No entanto, já se observa um crescente descontentamento entre os produtores rurais que optaram por essa alternativa há uma ou duas safras. Segundo David Telio, especialista no setor, muitos acreditavam que a recuperação judicial seria a solução definitiva para suas dívidas, mas, na realidade, acabaram perdendo o acesso ao crédito. Ele destaca: ‘Muitos estão se arrependendo e percebendo que essa solução tem vida curta. Mesmo que consigam reduzir uma parte da dívida e preservar seu patrimônio, acabam deixando de plantar.’
Frustração Entre Produtores Rurais
Com a falta de alternativas, produtores que recentemente solicitaram recuperação judicial têm buscado arrendar terras como uma forma de garantir alguma renda. Telio aponta que, apesar do elevado número de pedidos neste ano, a tendência é que essa situação comece a diminuir a partir de 2027, à medida que mais pessoas reconhecem que esse caminho pode não valer a pena.
O Que Esperar do Futuro?
Para Octaciano Neto, fundador da Zera.ag, o atual cenário do agronegócio não deve ser visto como uma crise estrutural, mas sim como uma fase de margens mais apertadas em certas culturas, principalmente na soja e no milho. Ele comenta: ‘Costumo dizer que o produtor quebra no ano bom, não no ano ruim. Com a soja alcançando preços recordes em 2022 e 2023, muitos produtores fizeram escolhas erradas, e com o aumento dos juros, a situação se complicou para os mais alavancados.’

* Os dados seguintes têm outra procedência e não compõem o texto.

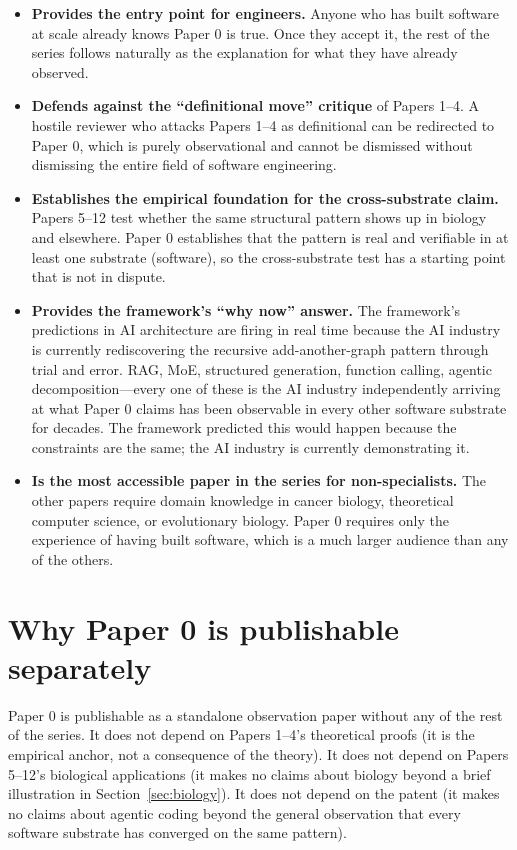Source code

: \documentclass[11pt]{article}
\begin{document}
\begin{itemize}[leftmargin=*]
\item \textbf{Provides the entry point for engineers.} Anyone who has built software at scale already knows Paper 0 is true. Once they accept it, the rest of the series follows naturally as the explanation for what they have already observed.
\item \textbf{Defends against the ``definitional move'' critique} of Papers 1--4. A hostile reviewer who attacks Papers 1--4 as definitional can be redirected to Paper 0, which is purely observational and cannot be dismissed without dismissing the entire field of software engineering.
\item \textbf{Establishes the empirical foundation for the cross-substrate claim.} Papers 5--12 test whether the same structural pattern shows up in biology and elsewhere. Paper 0 establishes that the pattern is real and verifiable in at least one substrate (software), so the cross-substrate test has a starting point that is not in dispute.
\item \textbf{Provides the framework's ``why now'' answer.} The framework's predictions in AI architecture are firing in real time because the AI industry is currently rediscovering the recursive add-another-graph pattern through trial and error. RAG, MoE, structured generation, function calling, agentic decomposition---every one of these is the AI industry independently arriving at what Paper 0 claims has been observable in every other software substrate for decades. The framework predicted this would happen because the constraints are the same; the AI industry is currently demonstrating it.
\item \textbf{Is the most accessible paper in the series for non-specialists.} The other papers require domain knowledge in cancer biology, theoretical computer science, or evolutionary biology. Paper 0 requires only the experience of having built software, which is a much larger audience than any of the others.
\end{itemize}

\section{Why Paper 0 is publishable separately}
\label{sec:standalone}

Paper 0 is publishable as a standalone observation paper without any of the rest of the series. It does not depend on Papers 1--4's theoretical proofs (it is the empirical anchor, not a consequence of the theory). It does not depend on Papers 5--12's biological applications (it makes no claims about biology beyond a brief illustration in Section~\ref{sec:biology}). It does not depend on the patent (it makes no claims about agentic coding beyond the general observation that every software substrate has converged on the same pattern).
\end{document}
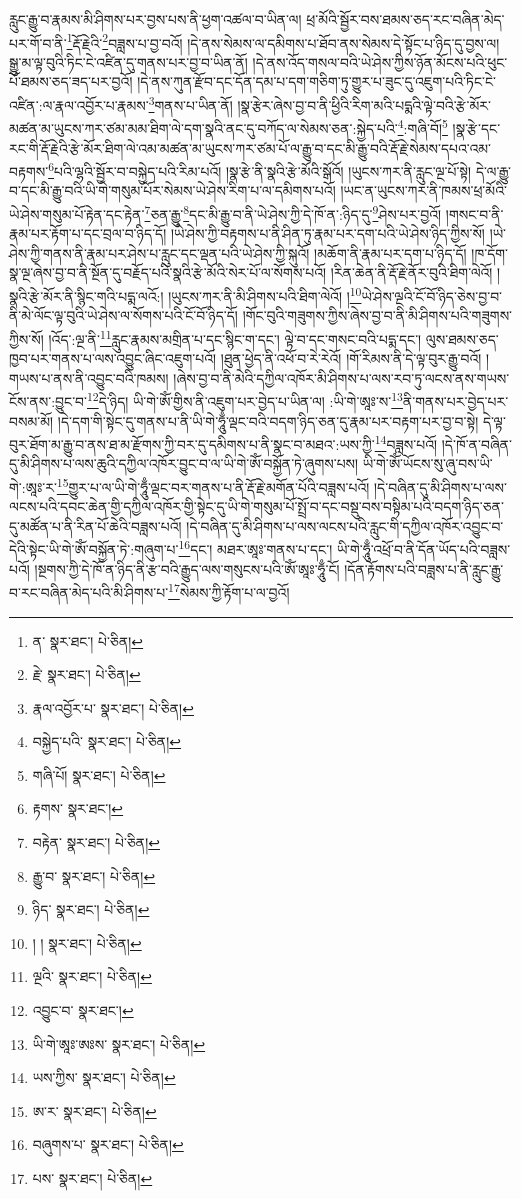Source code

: རླུང་རྒྱུ་བ་རྣམས་མི་ཤིགས་པར་བྱས་པས་ནི་ཕྱག་འཚལ་བ་ཡིན་ལ། ཕྲ་མོའི་སྦྱོར་བས་ཐམས་ཅད་རང་བཞིན་མེད་པར་གོ་བ་ནི་\footnote{ན་  སྣར་ཐང་།  པེ་ཅིན། }རྡོ་རྗེའི་\footnote{རྗེ་  སྣར་ཐང་།  པེ་ཅིན། }བཟླས་པ་བྱ་བའོ། །དེ་ནས་སེམས་ལ་དམིགས་པ་ཐོབ་ནས་སེམས་དེ་སྟོང་པ་ཉིད་དུ་བྱས་ལ། སྒྱུ་མ་ལྟ་བུའི་ཏིང་ངེ་འཛིན་དུ་གནས་པར་བྱ་བ་ཡིན་ནོ། །དེ་ནས་འོད་གསལ་བའི་ཡེ་ཤེས་ཀྱིས་ཉོན་མོངས་པའི་ཕུང་པོ་ཐམས་ཅད་ཟད་པར་བྱའོ། །དེ་ནས་ཀུན་རྫོབ་དང་དོན་དམ་པ་དག་གཅིག་ཏུ་གྱུར་པ་ཟུང་དུ་འཇུག་པའི་ཏིང་ངེ་འཛིན་:ལ་རྣལ་འབྱོར་པ་རྣམས་\footnote{རྣལ་འབྱོར་པ་  སྣར་ཐང་།  པེ་ཅིན། }གནས་པ་ཡིན་ནོ། །སྣ་རྩེར་ཞེས་བྱ་བ་ནི་ཕྱིའི་རིག་མའི་པདྨའི་ལྟེ་བའི་རྩེ་མོར་མཚན་མ་ཡུངས་ཀར་ཙམ་མམ་ཐིག་ལེ་དག་སྣའི་ནང་དུ་བཀོད་ལ་སེམས་ཅན་:སྐྱེད་པའི་\footnote{བསྐྱེད་པའི་  སྣར་ཐང་།  པེ་ཅིན། }:གཞི་བོ།\footnote{གཞི་པོ།  སྣར་ཐང་།  པེ་ཅིན། } །སྣ་རྩེ་དང་རང་གི་རྡོ་རྗེའི་རྩེ་མོར་ཐིག་ལེ་འམ་མཚན་མ་ཡུངས་ཀར་ཙམ་པོ་ལ་རྒྱུ་བ་དང་མི་རྒྱུ་བའི་རྡོ་རྗེ་སེམས་དཔའ་འམ་བརྟགས་\footnote{རྟགས་  སྣར་ཐང་། }པའི་ལྷའི་སྦྱོར་བ་བསྐྱེད་པའི་རིམ་པའོ། །སྣ་རྩེ་ནི་སྣའི་རྩེ་མོའི་སྒོའོ། །ཡུངས་ཀར་ནི་རླུང་ལྔ་པོ་སྟེ། དེ་ལ་རྒྱུ་བ་དང་མི་རྒྱུ་བའི་ཡི་གེ་གསུམ་པོར་སེམས་ཡེ་ཤེས་རིག་པ་ལ་དམིགས་པའོ། །ཡང་ན་ཡུངས་ཀར་ནི་ཁམས་ཕྲ་མོའི་ཡེ་ཤེས་གསུམ་པོ་རྟེན་དང་རྟེན་\footnote{བརྟེན་  སྣར་ཐང་།  པེ་ཅིན། }ཅན་རྒྱུ་\footnote{རྒྱུ་བ་  སྣར་ཐང་།  པེ་ཅིན། }དང་མི་རྒྱུ་བ་ནི་ཡེ་ཤེས་ཀྱི་དེ་ཁོ་ན་:ཉིད་དུ་\footnote{ཉིད་  སྣར་ཐང་།  པེ་ཅིན། }ཤེས་པར་བྱའོ། །གསང་བ་ནི་རྣམ་པར་རྟོག་པ་དང་བྲལ་བ་ཉིད་དོ། །ཡེ་ཤེས་ཀྱི་བརྟགས་པ་ནི་ཤིན་ཏུ་རྣམ་པར་དག་པའི་ཡེ་ཤེས་ཉིད་ཀྱིས་སོ། །ཡེ་ཤེས་ཀྱི་གནས་ནི་རྣམ་པར་ཤེས་པ་རླུང་དང་ལྡན་པའི་ཡེ་ཤེས་ཀྱི་སྐུའོ། །མཆོག་ནི་རྣམ་པར་དག་པ་ཉིད་དོ། །ཁ་དོག་སྣ་ལྔ་ཞེས་བྱ་བ་ནི་སྔོན་དུ་བརྗོད་པའི་སྣའི་རྩེ་མོའི་སེར་པོ་ལ་སོགས་པའོ། །རིན་ཆེན་ནི་རྡོ་རྗེ་ནོར་བུའི་ཐིག་ལེའོ། །སྣའི་རྩེ་མོར་ནི་སྙིང་གའི་པདྨ་ལའོ:། །ཡུངས་ཀར་ནི་མི་ཤིགས་པའི་ཐིག་ལེའོ། །\footnote{། །  སྣར་ཐང་།  པེ་ཅིན། }ཡེ་ཤེས་ལྔའི་ངོ་བོ་ཉིད་ཅེས་བྱ་བ་ནི་མེ་ལོང་ལྟ་བུའི་ཡེ་ཤེས་ལ་སོགས་པའི་ངོ་བོ་ཉིད་དོ། །གོང་བུའི་གཟུགས་ཀྱིས་ཞེས་བྱ་བ་ནི་མི་ཤིགས་པའི་གཟུགས་ཀྱིས་སོ། །འོད་:ལྔ་ནི་\footnote{ལྔའི་  སྣར་ཐང་།  པེ་ཅིན། }རླུང་རྣམས་མགྲིན་པ་དང་སྙིང་ག་དང་། ལྟེ་བ་དང་གསང་བའི་པདྨ་དང་། ལུས་ཐམས་ཅད་ཁྱབ་པར་གནས་པ་ལས་འབྱུང་ཞིང་འཇུག་པའོ། །ཐུན་ཕྱེད་ནི་འཕོ་བ་རེ་རེའོ། །གོ་རིམས་ནི་དེ་ལྟ་བུར་རྒྱུ་བའོ། །གཡས་པ་ནས་ནི་འབྱུང་བའི་ཁམས། །ཞེས་བྱ་བ་ནི་མེའི་དཀྱིལ་འཁོར་མི་ཤིགས་པ་ལས་རབ་ཏུ་ལངས་ནས་གཡས་ངོས་ནས་:བྱུང་བ་\footnote{འབྱུང་བ་  སྣར་ཐང་། }དེ་ཉིད། ཡི་གེ་ཨོཾ་གྱིས་ནི་འཇུག་པར་བྱེད་པ་ཡིན་ལ། :ཡི་གེ་ཨཱཿ་ས་\footnote{ཡི་གེ་ཨཱཿ་ཨཿས་  སྣར་ཐང་།  པེ་ཅིན། }ནི་གནས་པར་བྱེད་པར་བསམ་མོ། །དེ་དག་གི་སྟེང་དུ་གནས་པ་ནི་ཡི་གེ་ཧཱུྃ་ལྡང་བའི་བདག་ཉིད་ཅན་དུ་རྣམ་པར་བརྟག་པར་བྱ་བ་སྟེ། དེ་ལྟ་བུར་ཐོག་མ་རྒྱུ་བ་ནས་ཐ་མ་རྫོགས་ཀྱི་བར་དུ་དམིགས་པ་ནི་སྣང་བ་མཐའ་:ཡས་ཀྱི་\footnote{ཡས་ཀྱིས་  སྣར་ཐང་།  པེ་ཅིན། }བཟླས་པའོ། །དེ་ཁོ་ན་བཞིན་དུ་མི་ཤིགས་པ་ལས་ཆུའི་དཀྱིལ་འཁོར་བྱུང་བ་ལ་ཡི་གེ་ཨོཾ་བསྐྱོན་ཏེ་ཞུགས་པས། ཡི་གེ་ཨོཾ་ཡོངས་སུ་ཞུ་བས་ཡི་གེ་:ཨཱཿ་ར་\footnote{ཨ་ར་  སྣར་ཐང་།  པེ་ཅིན། }གྱུར་པ་ལ་ཡི་གེ་ཧཱུྃ་ལྡང་བར་གནས་པ་ནི་རྡོ་རྗེ་མགོན་པོའི་བཟླས་པའོ། །དེ་བཞིན་དུ་མི་ཤིགས་པ་ལས་ལངས་པའི་དབང་ཆེན་གྱི་དཀྱིལ་འཁོར་གྱི་སྟེང་དུ་ཡི་གེ་གསུམ་པོ་སྤྲོ་བ་དང་བསྡུ་བས་བསྟིམ་པའི་བདག་ཉིད་ཅན་དུ་མཚོན་པ་ནི་རིན་པོ་ཆེའི་བཟླས་པའོ། །དེ་བཞིན་དུ་མི་ཤིགས་པ་ལས་ལངས་པའི་རླུང་གི་དཀྱིལ་འཁོར་འབྱུང་བ་དེའི་སྟེང་ཡི་གེ་ཨོཾ་བསྐྱོན་ཏེ་:གཞུག་པ་\footnote{བཞུགས་པ་  སྣར་ཐང་།  པེ་ཅིན། }དང་། མཐར་ཨཱཿ་གནས་པ་དང་། ཡི་གེ་ཧཱུྃ་འཕྲོ་བ་ནི་དོན་ཡོད་པའི་བཟླས་པའོ། །སྔགས་ཀྱི་དེ་ཁོ་ན་ཉིད་ནི་རྩ་བའི་རྒྱུད་ལས་གསུངས་པའི་ཨོཾ་ཨཱཿ་ཧཱུྃ་ངོ། །དོན་རྟོགས་པའི་བཟླས་པ་ནི་རླུང་རྒྱུ་བ་རང་བཞིན་མེད་པའི་མི་ཤིགས་པ་\footnote{པས་  སྣར་ཐང་།  པེ་ཅིན། }སེམས་ཀྱི་རྟོག་པ་ལ་བྱའོ།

Neto sugere que a melhor estratégia para os produtores endividados seria desmobilizar ativos, embora admita que a recuperação judicial possa parecer a solução mais simples a curto prazo. ‘Entretanto, isso deixa uma marca permanente no longo prazo’, alerta.
A Utilização do Mecanismo de Recuperação Judicial
O especialista ainda menciona que a recuperação judicial no agronegócio é um instrumento relativamente novo, que ganhou destaque a partir de 2021, e carece de uma base histórica sólida para avaliar seus impactos. Segundo ele, existem dois tipos de utilização desse mecanismo: produtores que realmente enfrentam dificuldades financeiras e recorrem à recuperação judicial como uma saída legítima, e aqueles que, incentivados por terceiros, usam esse recurso inadequadamente.
‘Alguns acreditavam que a recuperação judicial resolveria todos os seus problemas, mas na verdade, não é essa a solução’, conclui Neto, que acredita que o número elevado de pedidos deve persistir ainda este ano, mas torce para que o pico já tenha sido alcançado em 2025.
O Fenômeno das Recuperações Judiciais no Brasil
Embora o aumento recente no número de pedidos de recuperação judicial no agronegócio seja notável, Neto observa que, do ponto de vista estatístico, essa realidade ainda é limitada no contexto do agronegócio brasileiro. Ele ressalta que, considerando os aproximadamente 5 milhões de produtores no Brasil, apenas 1,1 milhão deles acessam crédito, e cerca de 400 mil são responsáveis por 85% do Valor Bruto da Produção. Dessa forma, o número de recuperações judiciais é, estatisticamente, ainda pouco relevante.